I think I have a better scheme. Say you have a 10 bit keyspace or something, and then encrypt a very large number of times with random keys. You don't have to perform as much computation as your adversary. By the law of large numbers the probability to solve all of the puzzles in a much shorter then expected time is low. And it is much less parallellizable then just one encryption with a random key.
Interesting idea, I like the "as much certainty as you want" with the probability.

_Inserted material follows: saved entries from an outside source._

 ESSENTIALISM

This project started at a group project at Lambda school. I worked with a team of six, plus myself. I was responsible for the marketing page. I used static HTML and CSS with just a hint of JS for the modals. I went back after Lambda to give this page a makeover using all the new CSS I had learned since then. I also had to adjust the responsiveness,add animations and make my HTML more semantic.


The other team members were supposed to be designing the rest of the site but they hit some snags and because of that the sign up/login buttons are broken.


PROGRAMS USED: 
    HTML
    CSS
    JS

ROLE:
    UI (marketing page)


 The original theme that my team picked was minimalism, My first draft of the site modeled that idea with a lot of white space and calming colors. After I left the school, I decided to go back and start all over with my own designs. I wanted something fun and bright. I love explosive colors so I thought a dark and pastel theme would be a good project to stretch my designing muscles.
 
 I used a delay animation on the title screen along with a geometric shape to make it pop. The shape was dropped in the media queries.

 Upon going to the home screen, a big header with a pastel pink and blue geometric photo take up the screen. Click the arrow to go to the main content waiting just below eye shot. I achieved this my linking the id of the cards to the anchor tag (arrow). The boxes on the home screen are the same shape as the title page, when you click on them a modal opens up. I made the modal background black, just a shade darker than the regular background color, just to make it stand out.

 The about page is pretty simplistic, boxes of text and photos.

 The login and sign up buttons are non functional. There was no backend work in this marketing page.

Why can't this be parallelized? Sure you have to work on one key at a time because they are sequential, but 1000 machines can be cracking that one key. Every key cracked would be distributed and the cluster would start in on the next.
It's a little more complicated, but I'm not seeing how it's really any less parallelizeable.
I think, but am not certain, that with such a small keyspace the IO cost would dominate if you tried to parallelize it. (Assuming each decryption attempt is rather quick).
That sounds risky. You're using a cryptographic primitive in a non-standard way, and in danger of having created a weakness.
For example, are you sure that your cipher doesn't have the property that for any text.Encrypt(key1).Encrypt(key2) there's an equivalent text.Encrypt(key3)? Some ciphers have that property (e.g. the one time pad). That would reduce your security from 10^N to... 10.
The article is about research on time lock systems, not about someone actually building one. Thus I think a speculative, "risky", novel idea is appropriate.
I had the same thought initially, but the problem I see is that breaking several keys in the same keyspace shares work. e.g. if you want to invert a one-way function, that's a tough problem. But if it's a 10-bit function, you can just create a full table by brute force.